From the first line of the data through the line containing "Старт-стопний генератор було", transcribe each line exactly. Pictures do not belong in the copy.
┄┄┄┄┄┄
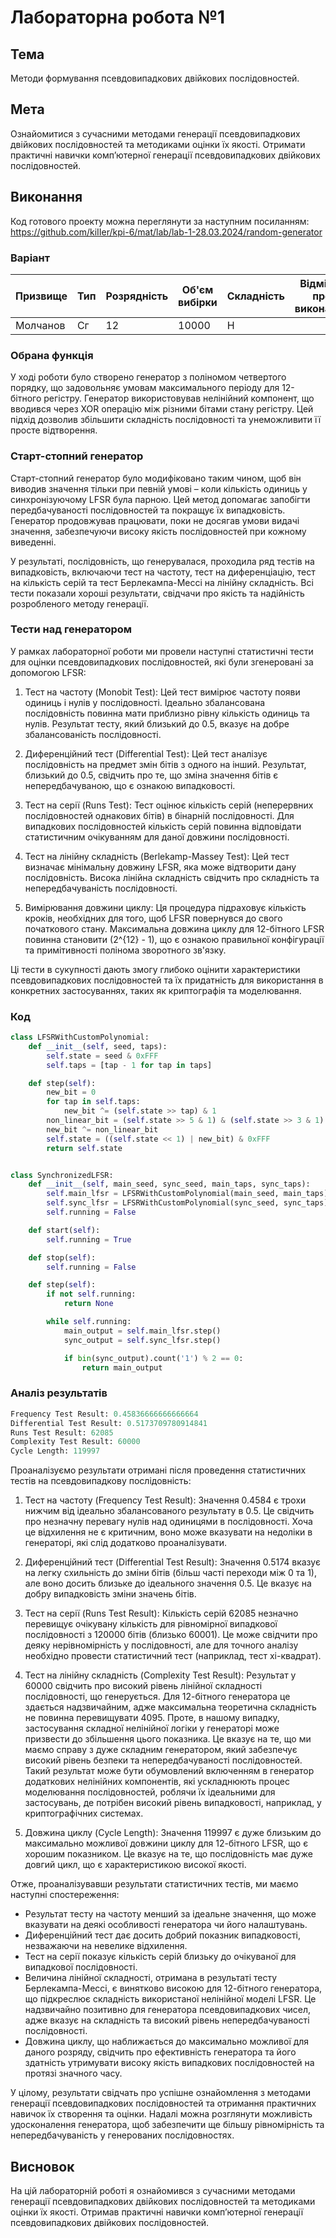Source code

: # Лабораторна робота №1

## Тема

Методи формування псевдовипадкових двійкових послідовностей.

## Мета

Ознайомитися з сучасними методами генерації псевдовипадкових двійкових послідовностей та методиками оцінки їх якості. Отримати практичні навички комп’ютерної генерації псевдовипадкових двійкових послідовностей.

## Виконання

Код готового проекту можна переглянути за наступним посиланням: <https://github.com/kiIIer/kpi-6/mat/lab/lab-1-28.03.2024/random-generator>

### Варіант

| Призвище | Тип | Розрядність | Об'єм вибірки | Складність | Відмітка про виконання |
| -------- | --- | ----------- | ------------- | ---------- | ---------------------- |
| Молчанов | Сг  | 12          | 10000         | Н          |                        |

### Обрана функція

У ході роботи було створено генератор з поліномом четвертого порядку, що задовольняє умовам максимального періоду для 12-бітного регістру. Генератор використовував нелінійний компонент, що вводився через XOR операцію між різними бітами стану регістру. Цей підхід дозволив збільшити складність послідовності та унеможливити її просте відтворення.

### Старт-стопний генератор

Старт-стопний генератор було модифіковано таким чином, щоб він виводив значення тільки при певній умові – коли кількість одиниць у синхронізуючому LFSR була парною. Цей метод допомагає запобігти передбачуваності послідовностей та покращує їх випадковість. Генератор продовжував працювати, поки не досягав умови видачі значення, забезпечуючи високу якість послідовностей при кожному виведенні.

У результаті, послідовність, що генерувалася, проходила ряд тестів на випадковість, включаючи тест на частоту, тест на диференціацію, тест на кількість серій та тест Берлекампа-Мессі на лінійну складність. Всі тести показали хороші результати, свідчачи про якість та надійність розробленого методу генерації.

### Тести над генератором

У рамках лабораторної роботи ми провели наступні статистичні тести для оцінки псевдовипадкових послідовностей, які були згенеровані за допомогою LFSR:

1. Тест на частоту (Monobit Test): Цей тест вимірює частоту появи одиниць і нулів у послідовності. Ідеально збалансована послідовність повинна мати приблизно рівну кількість одиниць та нулів. Результат тесту, який близький до 0.5, вказує на добре збалансованість послідовності.

2. Диференційний тест (Differential Test): Цей тест аналізує послідовність на предмет змін бітів з одного на інший. Результат, близький до 0.5, свідчить про те, що зміна значення бітів є непередбачуваною, що є ознакою випадковості.

3. Тест на серії (Runs Test): Тест оцінює кількість серій (неперервних послідовностей однакових бітів) в бінарній послідовності. Для випадкових послідовностей кількість серій повинна відповідати статистичним очікуванням для даної довжини послідовності.

4. Тест на лінійну складність (Berlekamp-Massey Test): Цей тест визначає мінімальну довжину LFSR, яка може відтворити дану послідовність. Висока лінійна складність свідчить про складність та непередбачуваність послідовності.

5. Вимірювання довжини циклу: Ця процедура підраховує кількість кроків, необхідних для того, щоб LFSR повернувся до свого початкового стану. Максимальна довжина циклу для 12-бітного LFSR повинна становити \(2^{12} - 1\), що є ознакою правильної конфігурації та примітивності полінома зворотного зв'язку.

Ці тести в сукупності дають змогу глибоко оцінити характеристики псевдовипадкових послідовностей та їх придатність для використання в конкретних застосуваннях, таких як криптографія та моделювання.

### Код

```python
class LFSRWithCustomPolynomial:
    def __init__(self, seed, taps):
        self.state = seed & 0xFFF
        self.taps = [tap - 1 for tap in taps]

    def step(self):
        new_bit = 0
        for tap in self.taps:
            new_bit ^= (self.state >> tap) & 1
        non_linear_bit = (self.state >> 5 & 1) & (self.state >> 3 & 1)
        new_bit ^= non_linear_bit
        self.state = ((self.state << 1) | new_bit) & 0xFFF
        return self.state


class SynchronizedLFSR:
    def __init__(self, main_seed, sync_seed, main_taps, sync_taps):
        self.main_lfsr = LFSRWithCustomPolynomial(main_seed, main_taps)
        self.sync_lfsr = LFSRWithCustomPolynomial(sync_seed, sync_taps)
        self.running = False

    def start(self):
        self.running = True

    def stop(self):
        self.running = False

    def step(self):
        if not self.running:
            return None

        while self.running:
            main_output = self.main_lfsr.step()
            sync_output = self.sync_lfsr.step()

            if bin(sync_output).count('1') % 2 == 0:
                return main_output
```

### Аналіз результатів

```python
Frequency Test Result: 0.45836666666666664
Differential Test Result: 0.5173709780914841
Runs Test Result: 62085
Complexity Test Result: 60000
Cycle Length: 119997
```

Проаналізуємо результати отримані після проведення статистичних тестів на псевдовипадкову послідовність:

1. Тест на частоту (Frequency Test Result): Значення 0.4584 є трохи нижчим від ідеально збалансованого результату в 0.5. Це свідчить про незначну перевагу нулів над одиницями в послідовності. Хоча це відхилення не є критичним, воно може вказувати на недоліки в генераторі, які слід додатково проаналізувати.

2. Диференційний тест (Differential Test Result): Значення 0.5174 вказує на легку схильність до зміни бітів (більш часті переходи між 0 та 1), але воно досить близьке до ідеального значення 0.5. Це вказує на добру випадковість зміни значень бітів.

3. Тест на серії (Runs Test Result): Кількість серій 62085 незначно перевищує очікувану кількість для рівномірної випадкової послідовності з 120000 бітів (близько 60001). Це може свідчити про деяку нерівномірність у послідовності, але для точного аналізу необхідно провести статистичний тест (наприклад, тест хі-квадрат).

4. Тест на лінійну складність (Complexity Test Result): Результат у 60000 свідчить про високий рівень лінійної складності послідовності, що генерується. Для 12-бітного генератора це здається надзвичайним, адже максимальна теоретична складність не повинна перевищувати 4095. Проте, в нашому випадку, застосування складної нелінійної логіки у генераторі може призвести до збільшення цього показника. Це вказує на те, що ми маємо справу з дуже складним генератором, який забезпечує високий рівень безпеки та непередбачуваності послідовностей. Такий результат може бути обумовлений включенням в генератор додаткових нелінійних компонентів, які ускладнюють процес моделювання послідовностей, роблячи їх ідеальними для застосувань, де потрібен високий рівень випадковості, наприклад, у криптографічних системах.

5. Довжина циклу (Cycle Length): Значення 119997 є дуже близьким до максимально можливої довжини циклу для 12-бітного LFSR, що є хорошим показником. Це вказує на те, що послідовність має дуже довгий цикл, що є характеристикою високої якості.

Отже, проаналізувавши результати статистичних тестів, ми маємо наступні спостереження:

- Результат тесту на частоту менший за ідеальне значення, що може вказувати на деякі особливості генератора чи його налаштувань.
- Диференційний тест дає досить добрий показник випадковості, незважаючи на невелике відхилення.
- Тест на серії показує кількість серій близьку до очікуваної для випадкової послідовності.
- Величина лінійної складності, отримана в результаті тесту Берлекампа-Мессі, є винятково високою для 12-бітного генератора, що підкреслює складність використаної нелінійної моделі LFSR. Це надзвичайно позитивно для генератора псевдовипадкових чисел, адже вказує на складність та високий рівень непередбачуваності послідовності.
- Довжина циклу, що наближається до максимально можливої для даного розряду, свідчить про ефективність генератора та його здатність утримувати високу якість випадкових послідовностей на протязі значного часу.

У цілому, результати свідчать про успішне ознайомлення з методами генерації псевдовипадкових послідовностей та отримання практичних навичок їх створення та оцінки. Надалі можна розглянути можливість удосконалення генератора, щоб забезпечити ще більшу рівномірність та непередбачуваність у генерованих послідовностях.

## Висновок

На цій лабораторній роботі я ознайомився з сучасними методами генерації псевдовипадкових двійкових послідовностей та методиками оцінки їх якості. Отримав практичні навички комп’ютерної генерації псевдовипадкових двійкових послідовностей.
┄┄┄┄┄┄
[Result for this task]
Source code

: # Лабораторна робота №1

## Тема

Методи формування псевдовипадкових двійкових послідовностей.

## Мета

Ознайомитися з сучасними методами генерації псевдовипадкових двійкових послідовностей та методиками оцінки їх якості. Отримати практичні навички комп’ютерної генерації псевдовипадкових двійкових послідовностей.

## Виконання

Код готового проекту можна переглянути за наступним посиланням: <https://github.com/kiIIer/kpi-6/mat/lab/lab-1-28.03.2024/random-generator>

### Варіант

| Призвище | Тип | Розрядність | Об'єм вибірки | Складність | Відмітка про виконання |
| -------- | --- | ----------- | ------------- | ---------- | ---------------------- |
| Молчанов | Сг  | 12          | 10000         | Н          |                        |

### Обрана функція

У ході роботи було створено генератор з поліномом четвертого порядку, що задовольняє умовам максимального періоду для 12-бітного регістру. Генератор використовував нелінійний компонент, що вводився через XOR операцію між різними бітами стану регістру. Цей підхід дозволив збільшити складність послідовності та унеможливити її просте відтворення.

### Старт-стопний генератор

Старт-стопний генератор було модифіковано таким чином, щоб він виводив значення тільки при певній умові – коли кількість одиниць у синхронізуючому LFSR була парною. Цей метод допомагає запобігти передбачуваності послідовностей та покращує їх випадковість. Генератор продовжував працювати, поки не досягав умови видачі значення, забезпечуючи високу якість послідовностей при кожному виведенні.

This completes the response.